*Exercise brief*. The copy you return should hold every record below word for word and no images.

*Given records*.
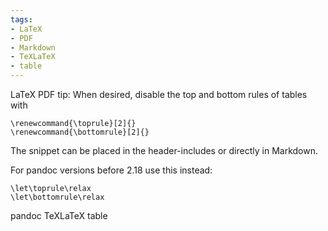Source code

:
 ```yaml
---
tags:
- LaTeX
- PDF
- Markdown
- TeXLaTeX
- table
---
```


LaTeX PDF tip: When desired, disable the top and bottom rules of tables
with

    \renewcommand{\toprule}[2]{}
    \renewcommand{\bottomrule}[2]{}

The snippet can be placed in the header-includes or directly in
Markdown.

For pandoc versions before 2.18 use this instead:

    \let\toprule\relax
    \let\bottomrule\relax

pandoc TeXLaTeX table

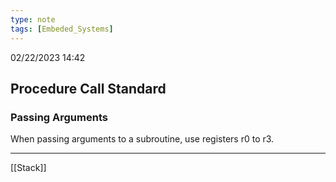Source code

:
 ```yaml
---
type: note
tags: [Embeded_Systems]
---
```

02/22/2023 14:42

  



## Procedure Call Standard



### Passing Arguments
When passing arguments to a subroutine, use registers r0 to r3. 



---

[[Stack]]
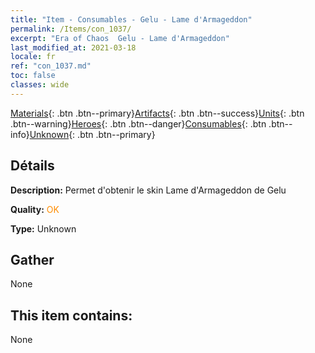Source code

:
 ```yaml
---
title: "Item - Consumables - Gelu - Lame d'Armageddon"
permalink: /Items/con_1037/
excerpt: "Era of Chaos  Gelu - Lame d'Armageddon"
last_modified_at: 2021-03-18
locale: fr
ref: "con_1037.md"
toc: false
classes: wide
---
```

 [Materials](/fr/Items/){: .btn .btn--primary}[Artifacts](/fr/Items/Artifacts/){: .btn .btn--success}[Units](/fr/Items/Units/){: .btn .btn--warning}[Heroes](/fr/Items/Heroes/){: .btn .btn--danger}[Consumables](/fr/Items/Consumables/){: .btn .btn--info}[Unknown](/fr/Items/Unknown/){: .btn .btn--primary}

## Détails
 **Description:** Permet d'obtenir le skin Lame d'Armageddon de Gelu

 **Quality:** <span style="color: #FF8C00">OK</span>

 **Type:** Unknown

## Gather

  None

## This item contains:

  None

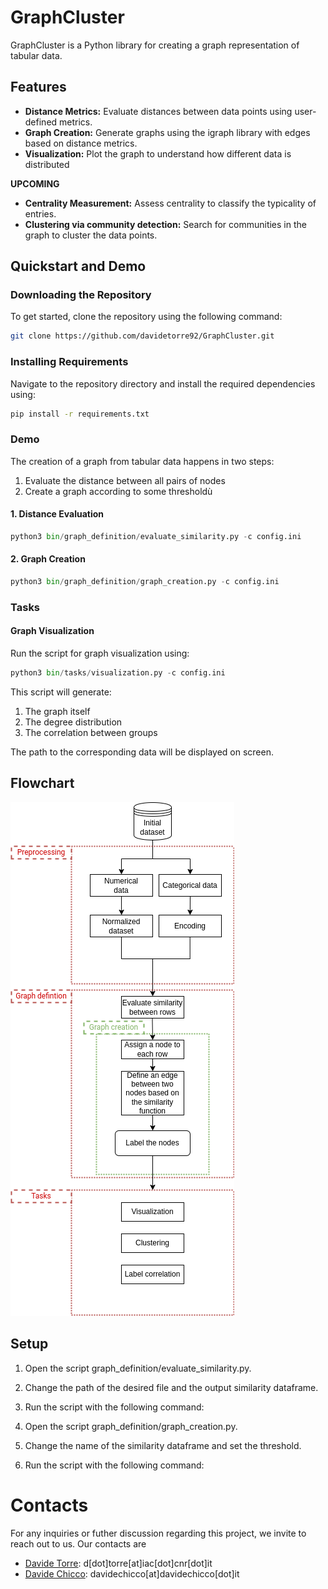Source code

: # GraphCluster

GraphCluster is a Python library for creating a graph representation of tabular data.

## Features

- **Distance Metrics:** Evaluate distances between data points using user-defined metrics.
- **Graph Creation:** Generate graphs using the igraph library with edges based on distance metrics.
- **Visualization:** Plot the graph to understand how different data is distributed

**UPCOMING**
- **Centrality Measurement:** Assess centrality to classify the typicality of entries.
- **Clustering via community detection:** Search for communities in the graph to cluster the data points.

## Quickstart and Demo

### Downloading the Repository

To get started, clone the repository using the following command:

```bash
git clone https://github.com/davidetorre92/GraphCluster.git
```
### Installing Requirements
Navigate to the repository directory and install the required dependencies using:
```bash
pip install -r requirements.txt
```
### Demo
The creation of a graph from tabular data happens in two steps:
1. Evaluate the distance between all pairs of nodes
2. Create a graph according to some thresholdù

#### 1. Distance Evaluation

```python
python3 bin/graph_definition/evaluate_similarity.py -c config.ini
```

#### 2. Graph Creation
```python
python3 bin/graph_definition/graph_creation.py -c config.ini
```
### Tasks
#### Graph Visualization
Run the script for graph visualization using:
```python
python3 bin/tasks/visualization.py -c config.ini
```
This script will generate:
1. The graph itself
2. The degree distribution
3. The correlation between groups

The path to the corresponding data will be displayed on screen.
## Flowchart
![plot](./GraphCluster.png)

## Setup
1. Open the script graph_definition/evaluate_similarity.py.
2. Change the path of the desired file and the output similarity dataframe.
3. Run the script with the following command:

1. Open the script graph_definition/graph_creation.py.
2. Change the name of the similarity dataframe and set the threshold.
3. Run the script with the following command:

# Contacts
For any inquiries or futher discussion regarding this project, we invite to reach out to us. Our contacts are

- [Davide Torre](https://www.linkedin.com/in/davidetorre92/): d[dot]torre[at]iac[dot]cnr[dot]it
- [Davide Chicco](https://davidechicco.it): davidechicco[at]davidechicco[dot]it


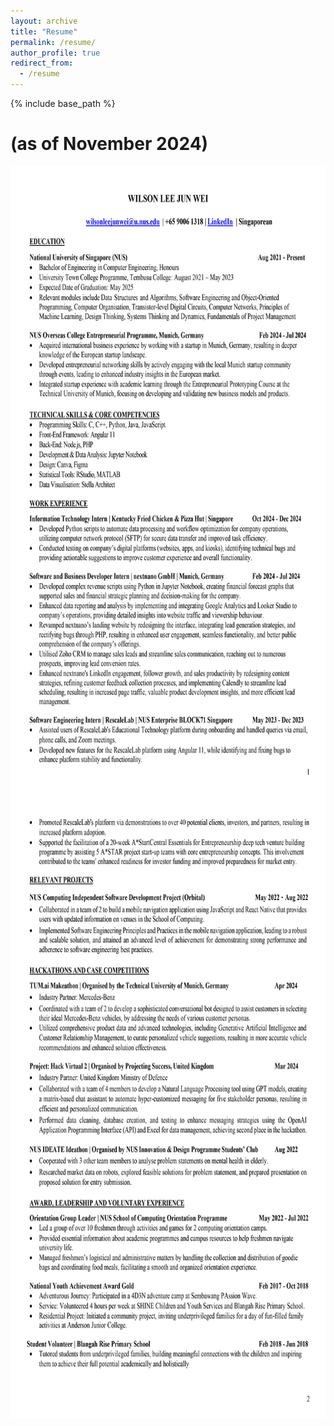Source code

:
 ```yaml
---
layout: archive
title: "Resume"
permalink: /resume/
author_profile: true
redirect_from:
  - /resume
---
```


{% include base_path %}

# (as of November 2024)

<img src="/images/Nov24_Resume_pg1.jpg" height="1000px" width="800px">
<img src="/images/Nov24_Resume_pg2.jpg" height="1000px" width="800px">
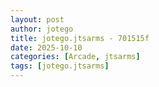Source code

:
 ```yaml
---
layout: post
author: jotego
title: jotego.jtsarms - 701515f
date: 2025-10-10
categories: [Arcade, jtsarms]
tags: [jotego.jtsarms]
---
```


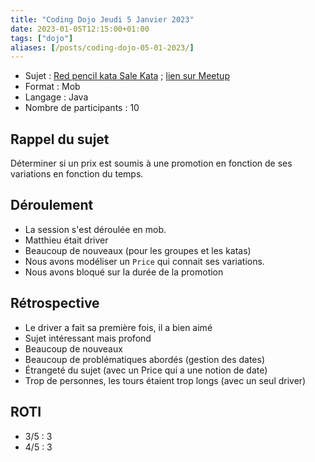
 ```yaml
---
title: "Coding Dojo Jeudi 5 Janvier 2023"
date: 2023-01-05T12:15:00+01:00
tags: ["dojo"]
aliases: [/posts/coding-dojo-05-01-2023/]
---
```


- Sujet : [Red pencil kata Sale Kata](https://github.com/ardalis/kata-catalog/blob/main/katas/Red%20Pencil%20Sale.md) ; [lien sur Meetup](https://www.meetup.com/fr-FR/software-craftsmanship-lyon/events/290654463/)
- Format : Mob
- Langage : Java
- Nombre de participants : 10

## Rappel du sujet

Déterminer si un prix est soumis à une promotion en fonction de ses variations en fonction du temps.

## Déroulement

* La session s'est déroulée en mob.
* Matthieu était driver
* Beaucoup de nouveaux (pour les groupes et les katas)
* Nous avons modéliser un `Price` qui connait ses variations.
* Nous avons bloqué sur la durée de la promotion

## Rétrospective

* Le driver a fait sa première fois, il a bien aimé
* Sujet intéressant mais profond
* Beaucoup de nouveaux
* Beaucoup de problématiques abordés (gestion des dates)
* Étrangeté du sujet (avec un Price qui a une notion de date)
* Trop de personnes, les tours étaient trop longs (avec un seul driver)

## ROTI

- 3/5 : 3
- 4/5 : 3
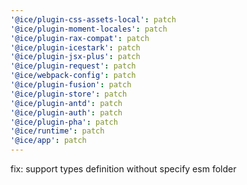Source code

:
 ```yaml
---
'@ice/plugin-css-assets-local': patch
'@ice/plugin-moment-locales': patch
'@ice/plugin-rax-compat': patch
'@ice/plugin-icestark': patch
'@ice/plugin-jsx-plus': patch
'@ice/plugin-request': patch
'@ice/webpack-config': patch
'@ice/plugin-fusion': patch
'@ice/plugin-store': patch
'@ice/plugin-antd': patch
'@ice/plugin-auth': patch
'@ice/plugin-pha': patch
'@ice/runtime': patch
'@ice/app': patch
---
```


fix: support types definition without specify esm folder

*The answer*.
Source code

:
 ```yaml
---
tags:
- LaTeX
- PDF
- Markdown
- TeXLaTeX
- table
---
```


LaTeX PDF tip: When desired, disable the top and bottom rules of tables
with

    \renewcommand{\toprule}[2]{}
    \renewcommand{\bottomrule}[2]{}

The snippet can be placed in the header-includes or directly in
Markdown.

For pandoc versions before 2.18 use this instead:

    \let\toprule\relax
    \let\bottomrule\relax

pandoc TeXLaTeX table

Source code

:
 ```yaml
---
type: note
tags: [Embeded_Systems]
---
```

02/22/2023 14:42

  



## Procedure Call Standard



### Passing Arguments
When passing arguments to a subroutine, use registers r0 to r3. 



---

[[Stack]]
Source code

:
 ```yaml
---
title: "Item - Consumables - Gelu - Lame d'Armageddon"
permalink: /Items/con_1037/
excerpt: "Era of Chaos  Gelu - Lame d'Armageddon"
last_modified_at: 2021-03-18
locale: fr
ref: "con_1037.md"
toc: false
classes: wide
---
```

 [Materials](/fr/Items/){: .btn .btn--primary}[Artifacts](/fr/Items/Artifacts/){: .btn .btn--success}[Units](/fr/Items/Units/){: .btn .btn--warning}[Heroes](/fr/Items/Heroes/){: .btn .btn--danger}[Consumables](/fr/Items/Consumables/){: .btn .btn--info}[Unknown](/fr/Items/Unknown/){: .btn .btn--primary}

## Détails
 **Description:** Permet d'obtenir le skin Lame d'Armageddon de Gelu

 **Quality:** <span style="color: #FF8C00">OK</span>

 **Type:** Unknown

## Gather

  None

## This item contains:

  None

Source code

: # GraphCluster

GraphCluster is a Python library for creating a graph representation of tabular data.

## Features

- **Distance Metrics:** Evaluate distances between data points using user-defined metrics.
- **Graph Creation:** Generate graphs using the igraph library with edges based on distance metrics.
- **Visualization:** Plot the graph to understand how different data is distributed

**UPCOMING**
- **Centrality Measurement:** Assess centrality to classify the typicality of entries.
- **Clustering via community detection:** Search for communities in the graph to cluster the data points.

## Quickstart and Demo

### Downloading the Repository

To get started, clone the repository using the following command:

```bash
git clone https://github.com/davidetorre92/GraphCluster.git
```
### Installing Requirements
Navigate to the repository directory and install the required dependencies using:
```bash
pip install -r requirements.txt
```
### Demo
The creation of a graph from tabular data happens in two steps:
1. Evaluate the distance between all pairs of nodes
2. Create a graph according to some thresholdù

#### 1. Distance Evaluation

```python
python3 bin/graph_definition/evaluate_similarity.py -c config.ini
```

#### 2. Graph Creation
```python
python3 bin/graph_definition/graph_creation.py -c config.ini
```
### Tasks
#### Graph Visualization
Run the script for graph visualization using:
```python
python3 bin/tasks/visualization.py -c config.ini
```
This script will generate:
1. The graph itself
2. The degree distribution
3. The correlation between groups

The path to the corresponding data will be displayed on screen.
## Flowchart
![plot](./GraphCluster.png)

## Setup
1. Open the script graph_definition/evaluate_similarity.py.
2. Change the path of the desired file and the output similarity dataframe.
3. Run the script with the following command:

1. Open the script graph_definition/graph_creation.py.
2. Change the name of the similarity dataframe and set the threshold.
3. Run the script with the following command:

# Contacts
For any inquiries or futher discussion regarding this project, we invite to reach out to us. Our contacts are

- [Davide Torre](https://www.linkedin.com/in/davidetorre92/): d[dot]torre[at]iac[dot]cnr[dot]it
- [Davide Chicco](https://davidechicco.it): davidechicco[at]davidechicco[dot]it


Source code

:
 ```yaml
---
layout: archive
title: "Resume"
permalink: /resume/
author_profile: true
redirect_from:
  - /resume
---
```


{% include base_path %}

# (as of November 2024)

<img src="/images/Nov24_Resume_pg1.jpg" height="1000px" width="800px">
<img src="/images/Nov24_Resume_pg2.jpg" height="1000px" width="800px">
Source code

:
 ```yaml
---
layout: post
author: jotego
title: jotego.jtsarms - 701515f
date: 2025-10-10
categories: [Arcade, jtsarms]
tags: [jotego.jtsarms]
---
```


 ```yaml
---
title: "Coding Dojo Jeudi 5 Janvier 2023"
date: 2023-01-05T12:15:00+01:00
tags: ["dojo"]
aliases: [/posts/coding-dojo-05-01-2023/]
---
```


- Sujet : [Red pencil kata Sale Kata](https://github.com/ardalis/kata-catalog/blob/main/katas/Red%20Pencil%20Sale.md) ; [lien sur Meetup](https://www.meetup.com/fr-FR/software-craftsmanship-lyon/events/290654463/)
- Format : Mob
- Langage : Java
- Nombre de participants : 10

## Rappel du sujet

Déterminer si un prix est soumis à une promotion en fonction de ses variations en fonction du temps.

## Déroulement

* La session s'est déroulée en mob.
* Matthieu était driver
* Beaucoup de nouveaux (pour les groupes et les katas)
* Nous avons modéliser un `Price` qui connait ses variations.
* Nous avons bloqué sur la durée de la promotion

## Rétrospective

* Le driver a fait sa première fois, il a bien aimé
* Sujet intéressant mais profond
* Beaucoup de nouveaux
* Beaucoup de problématiques abordés (gestion des dates)
* Étrangeté du sujet (avec un Price qui a une notion de date)
* Trop de personnes, les tours étaient trop longs (avec un seul driver)

## ROTI

- 3/5 : 3
- 4/5 : 3
Source code

:
 ```yaml
---
'@ice/plugin-css-assets-local': patch
'@ice/plugin-moment-locales': patch
'@ice/plugin-rax-compat': patch
'@ice/plugin-icestark': patch
'@ice/plugin-jsx-plus': patch
'@ice/plugin-request': patch
'@ice/webpack-config': patch
'@ice/plugin-fusion': patch
'@ice/plugin-store': patch
'@ice/plugin-antd': patch
'@ice/plugin-auth': patch
'@ice/plugin-pha': patch
'@ice/runtime': patch
'@ice/app': patch
---
```


fix: support types definition without specify esm folder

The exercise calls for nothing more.